QV valuer David Cornford said the capital’s market is showing more activity after a quiet winter.

“We’re seeing more activity from flippers, particularly in the Hutt Valley, where buyers are purchasing rundown homes, completing quick renovations and on-selling to first-home buyers,” Cornford said.

“Interest rates have dropped significantly since their peak, which should lead to fewer distressed sales and less urgency among investors to offload properties.”

In contrast, Christchurch remains the most stable of the main centres, with values down just 0.4% in the quarter to $772,190, but still 1.9% higher year-on-year.

QV valuer Olivia Brownie said easing rates are supporting buyer confidence.

“More recently, mortgage rates have eased compared to previous highs, which is helping to support buyer confidence,” Brownie said.

“We are still seeing a larger proportion of first-home buyers active in the market, with strong demand in the mid- and lower-price brackets in well-positioned areas.”

South Island markets continue to outperform

Southern regions remain the country’s most resilient. Queenstown and Invercargill saw quarterly gains of 1.8% and 1.6% respectively, while Clutha and Mackenzie Districts recorded standout growth.

Trade Me also reported that Southland led the nation with a 9.7% annual increase in average asking price, followed by the West Coast (8.9%) and Otago (4.1%).
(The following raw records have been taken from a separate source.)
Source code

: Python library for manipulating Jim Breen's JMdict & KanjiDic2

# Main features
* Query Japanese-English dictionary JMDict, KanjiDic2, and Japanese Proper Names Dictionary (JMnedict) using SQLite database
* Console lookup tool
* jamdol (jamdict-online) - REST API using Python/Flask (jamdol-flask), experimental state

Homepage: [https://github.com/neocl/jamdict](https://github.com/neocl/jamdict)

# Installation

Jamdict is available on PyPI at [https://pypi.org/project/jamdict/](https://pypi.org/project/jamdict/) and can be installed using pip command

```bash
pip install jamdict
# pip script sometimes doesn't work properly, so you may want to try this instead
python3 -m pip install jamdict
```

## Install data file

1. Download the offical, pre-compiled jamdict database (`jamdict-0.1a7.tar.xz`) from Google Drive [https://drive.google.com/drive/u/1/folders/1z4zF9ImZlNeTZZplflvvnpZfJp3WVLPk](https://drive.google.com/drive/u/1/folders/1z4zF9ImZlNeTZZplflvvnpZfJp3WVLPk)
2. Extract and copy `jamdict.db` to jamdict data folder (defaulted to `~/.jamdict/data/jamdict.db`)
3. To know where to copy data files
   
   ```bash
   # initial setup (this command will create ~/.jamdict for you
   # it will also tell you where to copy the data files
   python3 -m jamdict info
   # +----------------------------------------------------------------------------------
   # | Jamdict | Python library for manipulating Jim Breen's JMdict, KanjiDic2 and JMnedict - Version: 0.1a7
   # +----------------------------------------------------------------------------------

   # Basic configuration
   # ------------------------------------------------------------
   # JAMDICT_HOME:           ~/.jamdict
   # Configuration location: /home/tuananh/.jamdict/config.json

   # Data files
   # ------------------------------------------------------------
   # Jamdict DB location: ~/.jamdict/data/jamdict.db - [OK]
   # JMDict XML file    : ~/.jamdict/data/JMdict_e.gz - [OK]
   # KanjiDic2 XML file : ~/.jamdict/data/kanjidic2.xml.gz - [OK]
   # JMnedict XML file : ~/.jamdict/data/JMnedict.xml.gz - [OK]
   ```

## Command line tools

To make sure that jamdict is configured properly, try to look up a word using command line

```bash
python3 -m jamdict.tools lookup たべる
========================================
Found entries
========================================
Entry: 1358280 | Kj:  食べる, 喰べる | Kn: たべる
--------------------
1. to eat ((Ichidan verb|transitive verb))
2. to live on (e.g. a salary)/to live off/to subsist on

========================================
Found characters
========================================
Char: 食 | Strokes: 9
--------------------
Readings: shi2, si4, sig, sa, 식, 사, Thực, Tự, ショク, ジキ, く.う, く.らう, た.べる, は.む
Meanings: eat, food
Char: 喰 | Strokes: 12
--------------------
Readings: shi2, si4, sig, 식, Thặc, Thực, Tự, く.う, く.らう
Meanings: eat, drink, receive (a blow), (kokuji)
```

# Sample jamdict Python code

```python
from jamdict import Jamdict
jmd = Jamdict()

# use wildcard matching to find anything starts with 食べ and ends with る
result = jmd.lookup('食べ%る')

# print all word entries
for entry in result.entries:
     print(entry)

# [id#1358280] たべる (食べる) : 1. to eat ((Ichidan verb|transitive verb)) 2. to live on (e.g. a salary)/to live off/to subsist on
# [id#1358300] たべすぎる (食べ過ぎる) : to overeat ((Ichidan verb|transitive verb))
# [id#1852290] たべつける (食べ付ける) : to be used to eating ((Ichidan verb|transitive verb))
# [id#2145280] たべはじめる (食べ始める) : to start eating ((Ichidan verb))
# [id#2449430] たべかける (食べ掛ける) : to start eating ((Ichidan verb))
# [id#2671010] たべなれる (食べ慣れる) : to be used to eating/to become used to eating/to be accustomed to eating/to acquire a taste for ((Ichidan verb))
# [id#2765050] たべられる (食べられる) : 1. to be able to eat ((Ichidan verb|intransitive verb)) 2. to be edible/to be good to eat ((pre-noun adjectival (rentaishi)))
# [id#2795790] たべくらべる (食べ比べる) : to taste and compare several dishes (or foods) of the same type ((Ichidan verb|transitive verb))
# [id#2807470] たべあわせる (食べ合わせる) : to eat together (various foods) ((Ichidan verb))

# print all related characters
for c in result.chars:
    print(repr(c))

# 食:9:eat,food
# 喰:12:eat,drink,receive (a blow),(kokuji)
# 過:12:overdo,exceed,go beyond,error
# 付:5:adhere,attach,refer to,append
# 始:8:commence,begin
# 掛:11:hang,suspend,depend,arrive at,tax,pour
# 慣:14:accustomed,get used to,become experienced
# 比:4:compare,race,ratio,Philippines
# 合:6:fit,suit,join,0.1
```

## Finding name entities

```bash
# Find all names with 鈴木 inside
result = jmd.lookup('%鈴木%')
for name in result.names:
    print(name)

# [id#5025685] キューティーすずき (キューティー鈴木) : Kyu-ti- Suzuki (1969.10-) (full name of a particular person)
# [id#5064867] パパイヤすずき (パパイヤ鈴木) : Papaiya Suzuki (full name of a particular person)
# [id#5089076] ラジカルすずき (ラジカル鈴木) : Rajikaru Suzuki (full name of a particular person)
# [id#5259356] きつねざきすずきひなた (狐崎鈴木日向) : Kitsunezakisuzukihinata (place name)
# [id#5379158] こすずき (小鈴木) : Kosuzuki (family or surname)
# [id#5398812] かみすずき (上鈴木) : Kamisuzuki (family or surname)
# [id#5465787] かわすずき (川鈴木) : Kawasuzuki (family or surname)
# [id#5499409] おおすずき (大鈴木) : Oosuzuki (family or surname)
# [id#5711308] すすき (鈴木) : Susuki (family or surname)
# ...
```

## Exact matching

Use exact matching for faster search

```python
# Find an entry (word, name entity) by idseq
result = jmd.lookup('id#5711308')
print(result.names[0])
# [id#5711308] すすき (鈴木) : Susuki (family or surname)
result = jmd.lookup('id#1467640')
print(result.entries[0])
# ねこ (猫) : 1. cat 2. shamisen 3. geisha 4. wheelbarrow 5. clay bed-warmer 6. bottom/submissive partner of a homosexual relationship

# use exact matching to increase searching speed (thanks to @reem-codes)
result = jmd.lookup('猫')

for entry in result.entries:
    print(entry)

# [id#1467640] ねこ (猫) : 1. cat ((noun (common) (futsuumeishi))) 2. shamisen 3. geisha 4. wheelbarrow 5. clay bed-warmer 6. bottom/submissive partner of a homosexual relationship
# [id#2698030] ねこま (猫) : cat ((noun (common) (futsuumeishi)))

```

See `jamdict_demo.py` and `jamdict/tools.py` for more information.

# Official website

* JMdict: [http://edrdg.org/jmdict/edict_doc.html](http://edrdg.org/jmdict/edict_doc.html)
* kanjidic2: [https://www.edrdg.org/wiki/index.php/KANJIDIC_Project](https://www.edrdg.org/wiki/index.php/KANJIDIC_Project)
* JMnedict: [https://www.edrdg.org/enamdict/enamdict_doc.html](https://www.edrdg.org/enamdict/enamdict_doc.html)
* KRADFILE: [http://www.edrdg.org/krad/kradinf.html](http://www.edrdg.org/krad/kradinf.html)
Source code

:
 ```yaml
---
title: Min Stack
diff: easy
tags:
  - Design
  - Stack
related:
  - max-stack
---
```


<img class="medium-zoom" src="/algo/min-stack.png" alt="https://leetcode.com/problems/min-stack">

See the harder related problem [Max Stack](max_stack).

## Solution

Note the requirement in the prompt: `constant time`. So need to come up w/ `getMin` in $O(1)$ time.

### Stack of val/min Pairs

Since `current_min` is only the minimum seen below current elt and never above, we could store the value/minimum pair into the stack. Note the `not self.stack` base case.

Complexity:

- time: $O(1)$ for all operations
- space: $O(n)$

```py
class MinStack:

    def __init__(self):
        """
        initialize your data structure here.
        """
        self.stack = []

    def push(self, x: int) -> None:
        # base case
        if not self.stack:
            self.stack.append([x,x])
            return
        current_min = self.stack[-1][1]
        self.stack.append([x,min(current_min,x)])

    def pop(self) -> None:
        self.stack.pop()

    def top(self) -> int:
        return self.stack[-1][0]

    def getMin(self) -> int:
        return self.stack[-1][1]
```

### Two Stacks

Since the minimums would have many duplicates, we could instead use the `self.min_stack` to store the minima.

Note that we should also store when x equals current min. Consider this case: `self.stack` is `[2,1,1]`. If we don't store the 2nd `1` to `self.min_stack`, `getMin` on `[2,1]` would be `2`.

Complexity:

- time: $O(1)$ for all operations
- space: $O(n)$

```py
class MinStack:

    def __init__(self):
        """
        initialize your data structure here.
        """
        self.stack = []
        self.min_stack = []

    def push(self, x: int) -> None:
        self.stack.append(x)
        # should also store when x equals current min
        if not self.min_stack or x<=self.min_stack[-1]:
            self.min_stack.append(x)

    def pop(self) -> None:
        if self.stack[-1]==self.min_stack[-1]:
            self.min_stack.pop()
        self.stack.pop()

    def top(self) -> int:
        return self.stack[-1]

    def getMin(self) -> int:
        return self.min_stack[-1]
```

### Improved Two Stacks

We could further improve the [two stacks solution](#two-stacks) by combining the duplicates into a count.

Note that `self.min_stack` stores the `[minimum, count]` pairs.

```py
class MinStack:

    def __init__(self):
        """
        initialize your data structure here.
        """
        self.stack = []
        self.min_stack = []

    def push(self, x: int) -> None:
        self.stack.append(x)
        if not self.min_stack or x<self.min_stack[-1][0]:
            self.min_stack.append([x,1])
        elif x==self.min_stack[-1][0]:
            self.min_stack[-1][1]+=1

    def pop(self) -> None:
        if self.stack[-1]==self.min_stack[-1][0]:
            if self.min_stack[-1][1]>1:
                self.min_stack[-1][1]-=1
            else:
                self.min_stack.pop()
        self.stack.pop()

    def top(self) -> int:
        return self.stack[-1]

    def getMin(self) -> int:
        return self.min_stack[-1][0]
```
QV valuer Baylan Connelly said confidence is returning.

“It remains a buyer’s market, with purchasers still in a strong position to negotiate,” he said. “Demand is strongest for modern, well-maintained homes and new builds, which continue to attract multiple offers, while the lower quartile has softened more than the upper.”

ASB: More rate relief ahead

ASB’s latest Home Loan Rate Report reinforces the emerging optimism, showing that fixed mortgage rates between one- and two-year terms have fallen by up to 3% since 2022–23.

Senior Economist Chris Tennent-Brown said downward pressure on mortgages continues, with the Reserve Bank’s OCR now at 2.5% and forecast to ease again to 2.25% in November.

He added that while shorter-term rates could edge lower over 2025, “longer fixed terms are likely to stay near current levels or rise modestly if inflation pressures persist.”